___ SUPPLIED INFORMATION ___

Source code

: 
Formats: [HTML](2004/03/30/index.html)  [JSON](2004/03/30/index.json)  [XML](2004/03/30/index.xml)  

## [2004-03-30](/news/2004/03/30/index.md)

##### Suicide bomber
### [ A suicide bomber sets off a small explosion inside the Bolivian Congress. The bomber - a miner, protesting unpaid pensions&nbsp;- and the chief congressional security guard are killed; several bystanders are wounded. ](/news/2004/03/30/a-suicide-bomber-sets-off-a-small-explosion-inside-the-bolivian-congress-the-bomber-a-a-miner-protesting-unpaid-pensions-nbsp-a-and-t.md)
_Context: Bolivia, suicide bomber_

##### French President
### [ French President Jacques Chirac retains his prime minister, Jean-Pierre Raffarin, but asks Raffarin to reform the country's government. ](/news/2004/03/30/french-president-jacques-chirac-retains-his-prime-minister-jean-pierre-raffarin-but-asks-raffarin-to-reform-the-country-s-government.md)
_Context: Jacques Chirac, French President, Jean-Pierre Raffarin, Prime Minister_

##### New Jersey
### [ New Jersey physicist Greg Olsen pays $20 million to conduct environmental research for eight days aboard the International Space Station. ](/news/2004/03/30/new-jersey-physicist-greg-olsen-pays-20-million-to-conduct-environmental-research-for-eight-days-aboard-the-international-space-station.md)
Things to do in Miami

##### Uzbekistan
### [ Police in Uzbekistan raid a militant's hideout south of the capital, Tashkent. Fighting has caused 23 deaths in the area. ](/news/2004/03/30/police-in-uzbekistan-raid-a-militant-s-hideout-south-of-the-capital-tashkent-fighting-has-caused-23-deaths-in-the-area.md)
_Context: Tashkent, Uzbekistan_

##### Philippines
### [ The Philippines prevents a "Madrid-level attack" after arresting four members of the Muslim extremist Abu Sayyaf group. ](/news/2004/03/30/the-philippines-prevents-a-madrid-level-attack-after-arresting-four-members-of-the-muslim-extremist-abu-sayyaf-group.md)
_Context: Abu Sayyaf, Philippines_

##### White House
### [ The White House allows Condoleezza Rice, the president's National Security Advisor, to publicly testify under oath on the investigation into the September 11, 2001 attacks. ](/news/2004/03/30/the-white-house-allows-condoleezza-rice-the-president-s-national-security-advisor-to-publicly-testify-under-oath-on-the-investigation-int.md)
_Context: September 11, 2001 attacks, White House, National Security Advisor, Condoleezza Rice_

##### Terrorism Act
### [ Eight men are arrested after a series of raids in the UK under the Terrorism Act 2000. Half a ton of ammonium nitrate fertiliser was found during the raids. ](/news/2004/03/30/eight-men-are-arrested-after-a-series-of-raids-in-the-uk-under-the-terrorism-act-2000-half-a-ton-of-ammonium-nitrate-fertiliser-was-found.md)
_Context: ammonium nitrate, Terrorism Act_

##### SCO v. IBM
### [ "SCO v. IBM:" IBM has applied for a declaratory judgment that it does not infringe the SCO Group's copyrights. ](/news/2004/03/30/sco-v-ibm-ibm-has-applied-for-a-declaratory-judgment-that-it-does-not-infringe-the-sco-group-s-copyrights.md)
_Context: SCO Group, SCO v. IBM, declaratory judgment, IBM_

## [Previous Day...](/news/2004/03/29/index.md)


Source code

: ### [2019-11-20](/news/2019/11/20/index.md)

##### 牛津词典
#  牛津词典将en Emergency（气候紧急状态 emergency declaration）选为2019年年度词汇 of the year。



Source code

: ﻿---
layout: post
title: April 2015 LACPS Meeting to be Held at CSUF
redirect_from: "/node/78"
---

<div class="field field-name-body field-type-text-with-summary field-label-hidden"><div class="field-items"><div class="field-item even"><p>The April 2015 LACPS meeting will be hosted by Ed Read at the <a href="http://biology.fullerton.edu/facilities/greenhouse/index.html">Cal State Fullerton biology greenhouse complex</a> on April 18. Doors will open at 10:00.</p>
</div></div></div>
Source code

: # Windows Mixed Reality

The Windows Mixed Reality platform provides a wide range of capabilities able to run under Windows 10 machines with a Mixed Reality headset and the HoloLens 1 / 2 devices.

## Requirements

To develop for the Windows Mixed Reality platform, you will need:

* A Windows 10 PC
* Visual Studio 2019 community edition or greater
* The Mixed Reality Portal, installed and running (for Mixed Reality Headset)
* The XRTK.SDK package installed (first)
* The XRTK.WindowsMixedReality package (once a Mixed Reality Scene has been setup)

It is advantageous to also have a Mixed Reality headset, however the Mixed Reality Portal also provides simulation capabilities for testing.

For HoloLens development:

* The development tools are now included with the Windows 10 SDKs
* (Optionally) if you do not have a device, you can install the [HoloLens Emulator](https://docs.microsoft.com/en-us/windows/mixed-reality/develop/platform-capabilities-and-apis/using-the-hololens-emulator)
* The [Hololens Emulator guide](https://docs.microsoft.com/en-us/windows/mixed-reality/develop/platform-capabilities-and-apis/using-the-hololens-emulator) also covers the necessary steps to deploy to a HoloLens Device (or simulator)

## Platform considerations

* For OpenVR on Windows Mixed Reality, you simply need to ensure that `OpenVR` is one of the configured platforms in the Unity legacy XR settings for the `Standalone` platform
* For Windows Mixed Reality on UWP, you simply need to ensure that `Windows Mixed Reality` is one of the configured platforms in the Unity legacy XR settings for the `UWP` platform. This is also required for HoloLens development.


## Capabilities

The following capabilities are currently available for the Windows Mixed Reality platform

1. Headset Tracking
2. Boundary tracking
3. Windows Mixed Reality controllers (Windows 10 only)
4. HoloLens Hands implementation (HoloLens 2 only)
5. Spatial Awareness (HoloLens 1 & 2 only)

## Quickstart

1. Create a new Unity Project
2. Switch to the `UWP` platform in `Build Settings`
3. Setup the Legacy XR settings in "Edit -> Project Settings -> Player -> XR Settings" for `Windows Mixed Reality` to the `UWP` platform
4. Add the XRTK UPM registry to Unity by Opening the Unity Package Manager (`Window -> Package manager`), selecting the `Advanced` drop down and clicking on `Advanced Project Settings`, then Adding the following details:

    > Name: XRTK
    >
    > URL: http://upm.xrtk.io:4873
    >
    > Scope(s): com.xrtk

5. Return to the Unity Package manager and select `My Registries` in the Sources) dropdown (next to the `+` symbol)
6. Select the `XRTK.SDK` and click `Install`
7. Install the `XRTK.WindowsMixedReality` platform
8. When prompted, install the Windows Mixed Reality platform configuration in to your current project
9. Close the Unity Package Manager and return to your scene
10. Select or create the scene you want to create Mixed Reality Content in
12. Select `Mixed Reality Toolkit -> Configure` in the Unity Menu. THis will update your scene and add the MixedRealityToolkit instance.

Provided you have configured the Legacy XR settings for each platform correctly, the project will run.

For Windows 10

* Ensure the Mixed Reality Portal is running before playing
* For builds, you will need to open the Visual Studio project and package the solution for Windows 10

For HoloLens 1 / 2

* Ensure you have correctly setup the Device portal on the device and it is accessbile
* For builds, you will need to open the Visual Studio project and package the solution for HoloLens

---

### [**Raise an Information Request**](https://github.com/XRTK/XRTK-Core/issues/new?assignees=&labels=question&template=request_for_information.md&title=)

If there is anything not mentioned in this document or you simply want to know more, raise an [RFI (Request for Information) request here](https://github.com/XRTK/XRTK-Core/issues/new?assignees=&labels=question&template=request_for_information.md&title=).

___

### WHAT THE TASK ASKS
Once the line with "running before playing" is found, transcribe it and each line after it through the final line of the entries, exactly and only.

### EXERCISE RESULT
* Ensure the Mixed Reality Portal is running before playing
* For builds, you will need to open the Visual Studio project and package the solution for Windows 10

For HoloLens 1 / 2

* Ensure you have correctly setup the Device portal on the device and it is accessbile
* For builds, you will need to open the Visual Studio project and package the solution for HoloLens

---

### [**Raise an Information Request**](https://github.com/XRTK/XRTK-Core/issues/new?assignees=&labels=question&template=request_for_information.md&title=)

If there is anything not mentioned in this document or you simply want to know more, raise an [RFI (Request for Information) request here](https://github.com/XRTK/XRTK-Core/issues/new?assignees=&labels=question&template=request_for_information.md&title=).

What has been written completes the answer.